(Supplied records Opens)

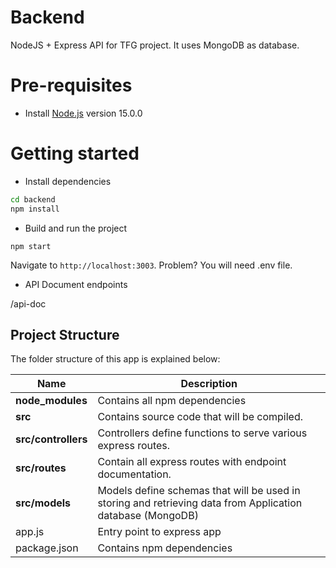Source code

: # Backend

NodeJS + Express API for TFG project. It uses MongoDB as database.

# Pre-requisites

- Install [Node.js](https://nodejs.org/en/) version 15.0.0

# Getting started

- Install dependencies

```sh
cd backend
npm install
```

- Build and run the project

```
npm start
```

Navigate to `http://localhost:3003`. Problem? You will need .env file.

- API Document endpoints

/api-doc

## Project Structure

The folder structure of this app is explained below:

| Name                | Description                                                                                                |
| ------------------- | ---------------------------------------------------------------------------------------------------------- |
| **node_modules**    | Contains all npm dependencies                                                                              |
| **src**             | Contains source code that will be compiled.                                                                |
| **src/controllers** | Controllers define functions to serve various express routes.                                              |
| **src/routes**      | Contain all express routes with endpoint documentation.                                                    |
| **src/models**      | Models define schemas that will be used in storing and retrieving data from Application database (MongoDB) |
| app.js              | Entry point to express app                                                                                 |
| package.json        | Contains npm dependencies   
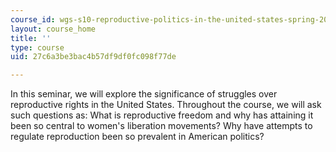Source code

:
 ```yaml
---
course_id: wgs-s10-reproductive-politics-in-the-united-states-spring-2013
layout: course_home
title: ''
type: course
uid: 27c6a3be3bac4b57df9df0fc098f77de

---
```

In this seminar, we will explore the significance of struggles over reproductive rights in the United States. Throughout the course, we will ask such questions as: What is reproductive freedom and why has attaining it been so central to women's liberation movements? Why have attempts to regulate reproduction been so prevalent in American politics?
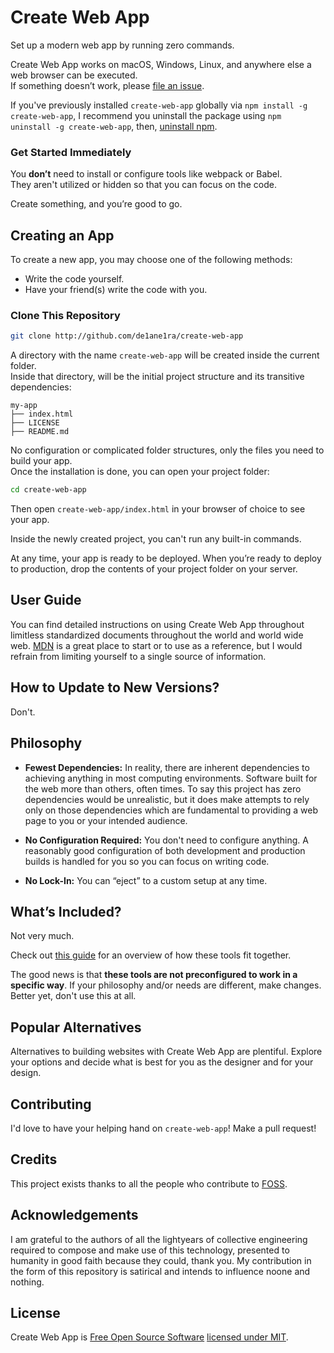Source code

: # Create Web App
 Set up a modern web app by running zero commands.

Create Web App works on macOS, Windows, Linux, and anywhere else a web browser can be executed.<br>
If something doesn’t work, please [file an issue](https://github.com/de1ane1ra/create-web-app/issues/new).<br>

If you've previously installed `create-web-app` globally via `npm install -g create-web-app`, I recommend you uninstall the package using `npm uninstall -g create-web-app`, then, [uninstall npm](https://docs.npmjs.com/misc/removing-npm).

### Get Started Immediately

You **don’t** need to install or configure tools like webpack or Babel.<br>
They aren't utilized or hidden so that you can focus on the code.

Create something, and you’re good to go.

## Creating an App

To create a new app, you may choose one of the following methods:
- Write the code yourself.
- Have your friend(s) write the code with you.

### Clone This Repository

```sh
git clone http://github.com/de1ane1ra/create-web-app
```

A directory with the name `create-web-app` will be created inside the current folder.<br>
Inside that directory, will be the initial project structure and its transitive dependencies:

```
my-app
├── index.html
├── LICENSE
├── README.md
```

No configuration or complicated folder structures, only the files you need to build your app.<br>
Once the installation is done, you can open your project folder:

```sh
cd create-web-app
```

Then open `create-web-app/index.html` in your browser of choice to see your app.<br>

Inside the newly created project, you can't run any built-in commands.

At any time, your app is ready to be deployed.
When you’re ready to deploy to production, drop the contents of your project folder on your server.

## User Guide

You can find detailed instructions on using Create Web App throughout limitless standardized documents throughout the world and world wide web. [MDN](https://developer.mozilla.org/en-US/) is a great place to start or to use as a reference, but I would refrain from limiting yourself to a single source of information.

## How to Update to New Versions?

Don't.

## Philosophy

- **Fewest Dependencies:** In reality, there are inherent dependencies to achieving anything in most computing environments. Software built for the web more than others, often times. To say this project has zero dependencies would be unrealistic, but it does make attempts to rely only on those dependencies which are fundamental to providing a web page to you or your intended audience.

- **No Configuration Required:** You don't need to configure anything. A reasonably good configuration of both development and production builds is handled for you so you can focus on writing code.

- **No Lock-In:** You can “eject” to a custom setup at any time.

## What’s Included?

Not very much.

Check out [this guide](https://developer.mozilla.org/en-US/docs/Learn/Getting_started_with_the_web) for an overview of how these tools fit together.

The good news is that **these tools are not preconfigured to work in a specific way**. If your philosophy and/or needs are different, make changes. Better yet, don't use this at all.

## Popular Alternatives

Alternatives to building websites with Create Web App are plentiful. Explore your options and decide what is best for you as the designer and for your design.

## Contributing

I'd love to have your helping hand on `create-web-app`! Make a pull request!

## Credits

This project exists thanks to all the people who contribute to [FOSS](https://en.wikipedia.org/wiki/Free_and_open-source_software).<br>

## Acknowledgements

I am grateful to the authors of all the lightyears of collective engineering required to compose and make use of this technology, presented to humanity in good faith because they could, thank you. My contribution in the form of this repository is satirical and intends to influence noone and nothing.

## License

Create Web App is [Free Open Source Software](https://en.wikipedia.org/wiki/Free_and_open-source_software) [licensed under MIT](https://github.com/de1ane1ra/create-web-app/blob/master/LICENSE).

(Supplied records Closes)

• **Task requirements**: Could you output the listing word for word, omitting every picture?

• **Reply**:
Source code

: # Backend

NodeJS + Express API for TFG project. It uses MongoDB as database.

# Pre-requisites

- Install [Node.js](https://nodejs.org/en/) version 15.0.0

# Getting started

- Install dependencies

```sh
cd backend
npm install
```

- Build and run the project

```
npm start
```

Navigate to `http://localhost:3003`. Problem? You will need .env file.

- API Document endpoints

/api-doc

## Project Structure

The folder structure of this app is explained below:

| Name                | Description                                                                                                |
| ------------------- | ---------------------------------------------------------------------------------------------------------- |
| **node_modules**    | Contains all npm dependencies                                                                              |
| **src**             | Contains source code that will be compiled.                                                                |
| **src/controllers** | Controllers define functions to serve various express routes.                                              |
| **src/routes**      | Contain all express routes with endpoint documentation.                                                    |
| **src/models**      | Models define schemas that will be used in storing and retrieving data from Application database (MongoDB) |
| app.js              | Entry point to express app                                                                                 |
| package.json        | Contains npm dependencies   
Source code

:
 ```yaml
---
course_id: wgs-s10-reproductive-politics-in-the-united-states-spring-2013
layout: course_home
title: ''
type: course
uid: 27c6a3be3bac4b57df9df0fc098f77de

---
```

In this seminar, we will explore the significance of struggles over reproductive rights in the United States. Throughout the course, we will ask such questions as: What is reproductive freedom and why has attaining it been so central to women's liberation movements? Why have attempts to regulate reproduction been so prevalent in American politics?
Source code

: # Create Web App
 Set up a modern web app by running zero commands.

Create Web App works on macOS, Windows, Linux, and anywhere else a web browser can be executed.<br>
If something doesn’t work, please [file an issue](https://github.com/de1ane1ra/create-web-app/issues/new).<br>

If you've previously installed `create-web-app` globally via `npm install -g create-web-app`, I recommend you uninstall the package using `npm uninstall -g create-web-app`, then, [uninstall npm](https://docs.npmjs.com/misc/removing-npm).

### Get Started Immediately

You **don’t** need to install or configure tools like webpack or Babel.<br>
They aren't utilized or hidden so that you can focus on the code.

Create something, and you’re good to go.

## Creating an App

To create a new app, you may choose one of the following methods:
- Write the code yourself.
- Have your friend(s) write the code with you.

### Clone This Repository

```sh
git clone http://github.com/de1ane1ra/create-web-app
```

A directory with the name `create-web-app` will be created inside the current folder.<br>
Inside that directory, will be the initial project structure and its transitive dependencies:

```
my-app
├── index.html
├── LICENSE
├── README.md
```

No configuration or complicated folder structures, only the files you need to build your app.<br>
Once the installation is done, you can open your project folder:

```sh
cd create-web-app
```

Then open `create-web-app/index.html` in your browser of choice to see your app.<br>

Inside the newly created project, you can't run any built-in commands.

At any time, your app is ready to be deployed.
When you’re ready to deploy to production, drop the contents of your project folder on your server.

## User Guide

You can find detailed instructions on using Create Web App throughout limitless standardized documents throughout the world and world wide web. [MDN](https://developer.mozilla.org/en-US/) is a great place to start or to use as a reference, but I would refrain from limiting yourself to a single source of information.

## How to Update to New Versions?

Don't.

## Philosophy

- **Fewest Dependencies:** In reality, there are inherent dependencies to achieving anything in most computing environments. Software built for the web more than others, often times. To say this project has zero dependencies would be unrealistic, but it does make attempts to rely only on those dependencies which are fundamental to providing a web page to you or your intended audience.

- **No Configuration Required:** You don't need to configure anything. A reasonably good configuration of both development and production builds is handled for you so you can focus on writing code.

- **No Lock-In:** You can “eject” to a custom setup at any time.

## What’s Included?

Not very much.

Check out [this guide](https://developer.mozilla.org/en-US/docs/Learn/Getting_started_with_the_web) for an overview of how these tools fit together.

The good news is that **these tools are not preconfigured to work in a specific way**. If your philosophy and/or needs are different, make changes. Better yet, don't use this at all.

## Popular Alternatives

Alternatives to building websites with Create Web App are plentiful. Explore your options and decide what is best for you as the designer and for your design.

## Contributing

I'd love to have your helping hand on `create-web-app`! Make a pull request!

## Credits

This project exists thanks to all the people who contribute to [FOSS](https://en.wikipedia.org/wiki/Free_and_open-source_software).<br>

## Acknowledgements

I am grateful to the authors of all the lightyears of collective engineering required to compose and make use of this technology, presented to humanity in good faith because they could, thank you. My contribution in the form of this repository is satirical and intends to influence noone and nothing.

## License

Create Web App is [Free Open Source Software](https://en.wikipedia.org/wiki/Free_and_open-source_software) [licensed under MIT](https://github.com/de1ane1ra/create-web-app/blob/master/LICENSE).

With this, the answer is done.